(Task to carry out): Lines containing the word "environmental" are the ones to copy from the records below.

(Data shown):
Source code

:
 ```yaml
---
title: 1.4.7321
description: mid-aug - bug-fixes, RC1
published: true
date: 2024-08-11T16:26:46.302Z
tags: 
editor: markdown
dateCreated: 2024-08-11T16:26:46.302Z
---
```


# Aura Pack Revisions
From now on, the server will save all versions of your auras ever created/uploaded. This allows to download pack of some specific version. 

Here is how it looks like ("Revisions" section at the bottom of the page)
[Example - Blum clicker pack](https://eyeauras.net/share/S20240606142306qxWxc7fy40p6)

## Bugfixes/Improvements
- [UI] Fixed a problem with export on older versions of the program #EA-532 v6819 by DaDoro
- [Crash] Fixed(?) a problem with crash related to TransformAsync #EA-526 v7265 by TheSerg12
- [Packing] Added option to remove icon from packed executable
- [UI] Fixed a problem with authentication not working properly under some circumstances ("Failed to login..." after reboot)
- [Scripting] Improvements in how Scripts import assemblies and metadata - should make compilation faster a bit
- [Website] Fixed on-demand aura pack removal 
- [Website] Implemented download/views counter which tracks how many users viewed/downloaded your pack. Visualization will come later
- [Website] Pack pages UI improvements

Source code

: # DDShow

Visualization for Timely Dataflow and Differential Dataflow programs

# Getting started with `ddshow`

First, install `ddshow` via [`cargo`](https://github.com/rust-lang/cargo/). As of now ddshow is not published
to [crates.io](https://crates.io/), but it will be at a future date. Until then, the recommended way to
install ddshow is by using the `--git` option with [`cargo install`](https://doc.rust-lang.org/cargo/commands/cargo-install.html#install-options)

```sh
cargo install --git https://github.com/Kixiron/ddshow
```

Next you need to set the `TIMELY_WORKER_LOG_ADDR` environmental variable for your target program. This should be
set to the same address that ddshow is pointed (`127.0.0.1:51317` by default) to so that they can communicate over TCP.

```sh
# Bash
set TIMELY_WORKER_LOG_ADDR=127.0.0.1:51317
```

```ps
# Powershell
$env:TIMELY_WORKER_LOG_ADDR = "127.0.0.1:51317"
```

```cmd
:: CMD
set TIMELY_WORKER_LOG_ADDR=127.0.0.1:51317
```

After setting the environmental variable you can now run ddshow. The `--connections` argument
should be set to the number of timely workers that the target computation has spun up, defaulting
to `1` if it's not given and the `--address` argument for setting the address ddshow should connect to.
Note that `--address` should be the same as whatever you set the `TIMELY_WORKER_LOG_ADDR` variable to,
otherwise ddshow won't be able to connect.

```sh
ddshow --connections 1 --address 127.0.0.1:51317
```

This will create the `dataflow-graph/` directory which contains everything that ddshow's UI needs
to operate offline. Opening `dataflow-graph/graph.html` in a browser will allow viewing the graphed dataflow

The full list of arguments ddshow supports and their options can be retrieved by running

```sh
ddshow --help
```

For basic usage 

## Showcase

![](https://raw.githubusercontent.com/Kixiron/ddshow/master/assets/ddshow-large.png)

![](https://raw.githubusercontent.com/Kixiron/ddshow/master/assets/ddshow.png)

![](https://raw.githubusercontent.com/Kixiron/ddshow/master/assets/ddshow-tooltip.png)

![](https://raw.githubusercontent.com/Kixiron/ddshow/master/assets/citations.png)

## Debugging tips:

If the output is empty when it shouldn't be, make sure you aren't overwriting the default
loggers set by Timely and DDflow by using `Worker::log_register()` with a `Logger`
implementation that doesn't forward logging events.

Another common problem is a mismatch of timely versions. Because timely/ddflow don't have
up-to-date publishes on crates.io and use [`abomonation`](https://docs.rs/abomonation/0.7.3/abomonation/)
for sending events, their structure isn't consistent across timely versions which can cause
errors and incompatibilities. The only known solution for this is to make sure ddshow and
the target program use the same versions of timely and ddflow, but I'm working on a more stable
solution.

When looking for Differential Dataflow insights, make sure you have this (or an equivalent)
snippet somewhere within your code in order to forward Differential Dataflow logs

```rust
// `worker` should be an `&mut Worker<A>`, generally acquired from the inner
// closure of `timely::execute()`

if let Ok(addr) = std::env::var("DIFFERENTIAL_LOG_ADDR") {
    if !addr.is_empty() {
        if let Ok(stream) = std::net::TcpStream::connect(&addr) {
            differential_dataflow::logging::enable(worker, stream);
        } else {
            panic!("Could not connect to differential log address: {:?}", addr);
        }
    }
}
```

(Problem solution):
Next you need to set the `TIMELY_WORKER_LOG_ADDR` environmental variable for your target program. This should be
After setting the environmental variable you can now run ddshow. The `--connections` argument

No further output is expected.